Data supplied:

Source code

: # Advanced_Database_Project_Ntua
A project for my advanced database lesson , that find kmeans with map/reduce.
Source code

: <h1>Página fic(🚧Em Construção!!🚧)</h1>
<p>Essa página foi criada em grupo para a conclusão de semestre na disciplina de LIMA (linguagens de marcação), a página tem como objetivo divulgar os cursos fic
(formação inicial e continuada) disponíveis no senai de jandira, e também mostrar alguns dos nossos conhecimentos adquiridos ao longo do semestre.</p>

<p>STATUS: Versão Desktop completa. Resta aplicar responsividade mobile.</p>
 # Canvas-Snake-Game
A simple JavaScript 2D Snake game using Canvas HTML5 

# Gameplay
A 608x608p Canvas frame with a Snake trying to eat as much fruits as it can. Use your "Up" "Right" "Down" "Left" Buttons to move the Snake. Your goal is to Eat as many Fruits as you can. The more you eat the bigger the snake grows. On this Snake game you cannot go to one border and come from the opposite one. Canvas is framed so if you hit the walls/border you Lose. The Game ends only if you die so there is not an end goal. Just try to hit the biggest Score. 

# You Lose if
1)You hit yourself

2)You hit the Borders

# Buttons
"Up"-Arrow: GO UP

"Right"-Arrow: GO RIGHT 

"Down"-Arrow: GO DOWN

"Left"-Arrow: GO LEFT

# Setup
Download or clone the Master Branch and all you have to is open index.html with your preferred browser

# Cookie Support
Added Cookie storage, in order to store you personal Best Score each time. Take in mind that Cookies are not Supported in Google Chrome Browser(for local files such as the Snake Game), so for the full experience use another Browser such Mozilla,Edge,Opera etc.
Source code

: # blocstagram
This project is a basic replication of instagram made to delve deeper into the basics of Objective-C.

Work instructions:
Repeat the material above exactly.

Solution for this exercise:
Source code

: # Advanced_Database_Project_Ntua
A project for my advanced database lesson , that find kmeans with map/reduce.
Source code

: <h1>Página fic(🚧Em Construção!!🚧)</h1>
<p>Essa página foi criada em grupo para a conclusão de semestre na disciplina de LIMA (linguagens de marcação), a página tem como objetivo divulgar os cursos fic
(formação inicial e continuada) disponíveis no senai de jandira, e também mostrar alguns dos nossos conhecimentos adquiridos ao longo do semestre.</p>

<p>STATUS: Versão Desktop completa. Resta aplicar responsividade mobile.</p>
 # Canvas-Snake-Game
A simple JavaScript 2D Snake game using Canvas HTML5 

# Gameplay
A 608x608p Canvas frame with a Snake trying to eat as much fruits as it can. Use your "Up" "Right" "Down" "Left" Buttons to move the Snake. Your goal is to Eat as many Fruits as you can. The more you eat the bigger the snake grows. On this Snake game you cannot go to one border and come from the opposite one. Canvas is framed so if you hit the walls/border you Lose. The Game ends only if you die so there is not an end goal. Just try to hit the biggest Score. 

# You Lose if
1)You hit yourself

2)You hit the Borders

# Buttons
"Up"-Arrow: GO UP

"Right"-Arrow: GO RIGHT 

"Down"-Arrow: GO DOWN

"Left"-Arrow: GO LEFT

# Setup
Download or clone the Master Branch and all you have to is open index.html with your preferred browser

# Cookie Support
Added Cookie storage, in order to store you personal Best Score each time. Take in mind that Cookies are not Supported in Google Chrome Browser(for local files such as the Snake Game), so for the full experience use another Browser such Mozilla,Edge,Opera etc.
Source code

: # blocstagram
This project is a basic replication of instagram made to delve deeper into the basics of Objective-C.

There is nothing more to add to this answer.